The cambi_spatial_mask_kernel in core/src/feature/cuda/integer_cambi/cambi_score.cu computes a 7x7 zero_deriv box sum for every output pixel by reading 49 positions from global memory, with each position requiring three global loads (p, right-neighbor, below- neighbor) = 147 global reads per thread. Adjacent threads in a warp share a 6-column horizontal overlap (42/49 = 86% of the 7x7 window), making ~75% of those global reads redundant across the warp. This is the third win from the perf-audit plan in .workingdir/perf-audit-cuda-2026-05-16.md.

At 1080p: 1920x1080 = 2,073,600 output pixels x 147 reads = ~305 M uint16 global loads per frame per kernel invocation (3 invocations under the 5-scale CAMBI loop). The kernel is bandwidth-bound and the redundant traffic prevents the hardware from reaching its theoretical throughput.

Decision¶

Introduce a cooperative shared-memory staging pass in cambi_spatial_mask_kernel. A 22x22 uint8 tile (zd_tile[22][32] with 32-byte padded rows) holds pre-computed zero_deriv values for the entire (16+6)x(16+6) footprint of the block. The 256 threads of the 16x16 block populate the 484 elements in two passes (256 + 228 threads active), performing 3 global reads each = 1452 global reads per block total. After __syncthreads(), each thread sums its 7x7 window from SLM only (49 SLM reads, 0 additional global reads).
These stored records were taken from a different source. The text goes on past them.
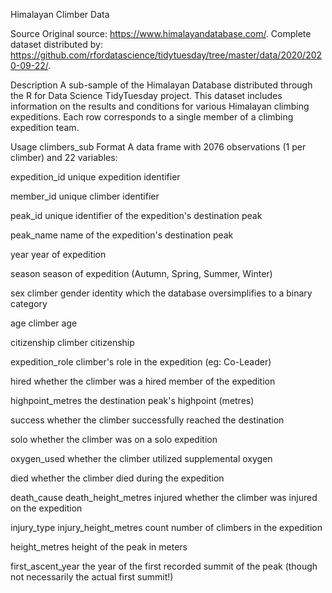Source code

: Himalayan Climber Data

Source
Original source: https://www.himalayandatabase.com/. Complete dataset distributed by: https://github.com/rfordatascience/tidytuesday/tree/master/data/2020/2020-09-22/.

Description
A sub-sample of the Himalayan Database distributed through the R for Data Science TidyTuesday project. This dataset includes information on the results and conditions for various Himalayan climbing expeditions. Each row corresponds to a single member of a climbing expedition team.

Usage
climbers_sub
Format
A data frame with 2076 observations (1 per climber) and 22 variables:

expedition_id
unique expedition identifier

member_id
unique climber identifier

peak_id
unique identifier of the expedition's destination peak

peak_name
name of the expedition's destination peak

year
year of expedition

season
season of expedition (Autumn, Spring, Summer, Winter)

sex
climber gender identity which the database oversimplifies to a binary category

age
climber age

citizenship
climber citizenship

expedition_role
climber's role in the expedition (eg: Co-Leader)

hired
whether the climber was a hired member of the expedition

highpoint_metres
the destination peak's highpoint (metres)

success
whether the climber successfully reached the destination

solo
whether the climber was on a solo expedition

oxygen_used
whether the climber utilized supplemental oxygen

died
whether the climber died during the expedition

death_cause
death_height_metres
injured
whether the climber was injured on the expedition

injury_type
injury_height_metres
count
number of climbers in the expedition

height_metres
height of the peak in meters

first_ascent_year
the year of the first recorded summit of the peak (though not necessarily the actual first summit!)
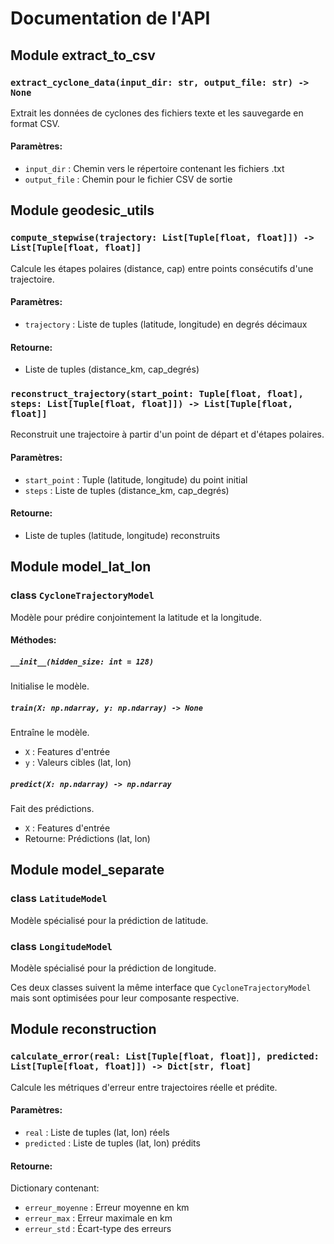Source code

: # Documentation de l'API

## Module extract_to_csv

### `extract_cyclone_data(input_dir: str, output_file: str) -> None`

Extrait les données de cyclones des fichiers texte et les sauvegarde en format CSV.

#### Paramètres:
- `input_dir` : Chemin vers le répertoire contenant les fichiers .txt
- `output_file` : Chemin pour le fichier CSV de sortie

## Module geodesic_utils

### `compute_stepwise(trajectory: List[Tuple[float, float]]) -> List[Tuple[float, float]]`

Calcule les étapes polaires (distance, cap) entre points consécutifs d'une trajectoire.

#### Paramètres:
- `trajectory` : Liste de tuples (latitude, longitude) en degrés décimaux

#### Retourne:
- Liste de tuples (distance_km, cap_degrés)

### `reconstruct_trajectory(start_point: Tuple[float, float], steps: List[Tuple[float, float]]) -> List[Tuple[float, float]]`

Reconstruit une trajectoire à partir d'un point de départ et d'étapes polaires.

#### Paramètres:
- `start_point` : Tuple (latitude, longitude) du point initial
- `steps` : Liste de tuples (distance_km, cap_degrés)

#### Retourne:
- Liste de tuples (latitude, longitude) reconstruits

## Module model_lat_lon

### class `CycloneTrajectoryModel`

Modèle pour prédire conjointement la latitude et la longitude.

#### Méthodes:

##### `__init__(hidden_size: int = 128)`
Initialise le modèle.

##### `train(X: np.ndarray, y: np.ndarray) -> None`
Entraîne le modèle.

- `X` : Features d'entrée
- `y` : Valeurs cibles (lat, lon)

##### `predict(X: np.ndarray) -> np.ndarray`
Fait des prédictions.

- `X` : Features d'entrée
- Retourne: Prédictions (lat, lon)

## Module model_separate

### class `LatitudeModel`

Modèle spécialisé pour la prédiction de latitude.

### class `LongitudeModel`

Modèle spécialisé pour la prédiction de longitude.

Ces deux classes suivent la même interface que `CycloneTrajectoryModel` mais sont
optimisées pour leur composante respective.

## Module reconstruction

### `calculate_error(real: List[Tuple[float, float]], predicted: List[Tuple[float, float]]) -> Dict[str, float]`

Calcule les métriques d'erreur entre trajectoires réelle et prédite.

#### Paramètres:
- `real` : Liste de tuples (lat, lon) réels
- `predicted` : Liste de tuples (lat, lon) prédits

#### Retourne:
Dictionary contenant:
- `erreur_moyenne` : Erreur moyenne en km
- `erreur_max` : Erreur maximale en km
- `erreur_std` : Écart-type des erreurs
Global memory traffic per block falls from 256 x 147 = 37,632 to 1,452 reads, a 26x reduction. Expected wall-clock speedup on the kernel: 25-40% at 1080p on RTX 4090 (measured against the cambi_score baseline once Issue #857 is fully resolved and the path is exercisable end-to-end).

__launch_bounds__(256) is added to help the compiler optimise register allocation for the known block size and to document the occupancy contract.

Alternatives considered¶

Option	Pros	Cons	Why not chosen
Keep 49-global-read-per-thread	Simple, no smem	26x redundant traffic	Rejected: measurable BW waste
2-pass SAT in smem (row scan, then column scan)	O(N) instead of O(N*HALF^2)	Complex, adds smem register pressure, divergent termination	Overkill: 7x7 is small enough that the cooperative tile load amortises correctly; SAT adds logic risk with no bit-exactness benefit
Texture cache	Hardware cache assists	No L1 texture path for uint16 in all SM generations; adds `cudaBindTexture` overhead	Not portable enough
Widen tile to 24x24 and pre-compute img_tile, derive zero_deriv	One load phase instead of two	Requires 23x23 uint16 = 1058 bytes smem; border clamping for right/below neighbor reads through the tile creates a correctness subtlety at left/top halo edges for block (0,0)	Ruled out after correctness analysis: the direct zero_deriv load avoids the border-neighbor mismatch

Consequences¶

Positive: 26x reduction in global memory reads for the spatial-mask kernel; eliminates warp divergence in the box-sum inner loop (no per-iteration bounds checks); __launch_bounds__(256) documents the occupancy contract.
Negative: 704 bytes of static shared memory per block (22x32 uint8); reduces max resident blocks on SM from ~16 to ~12 at 48 KB smem limit. At 704 B the reduction is modest and occupancy remains high. 4-way shared-memory bank conflict on uint8 row-access is accepted (SLM is still

10x faster than L2 for this access pattern).
Neutral / follow-ups: The places=4 parity gate (scripts/ci/cross_backend_parity_gate.py --features cambi --backends cpu cuda) must pass. No change to the host glue (integer_cambi_cuda.c), the DtoH pipeline, or the CPU residual. The AGENTS.md invariant (kernels with >=50% cross-thread read overlap must use smem tiling) is added in the same PR.

References¶

.workingdir/perf-audit-cuda-2026-05-16.md win 3.
ADR-0360 — original CAMBI CUDA port (T3-15a).
Research-0135 — design analysis and tile-size decision matrix.
ncu --section MemoryWorkloadAnalysis on cambi_spatial_mask_kernel to verify L2 traffic drop post-change.
ncu --section LaunchStats to confirm occupancy remains >=50%.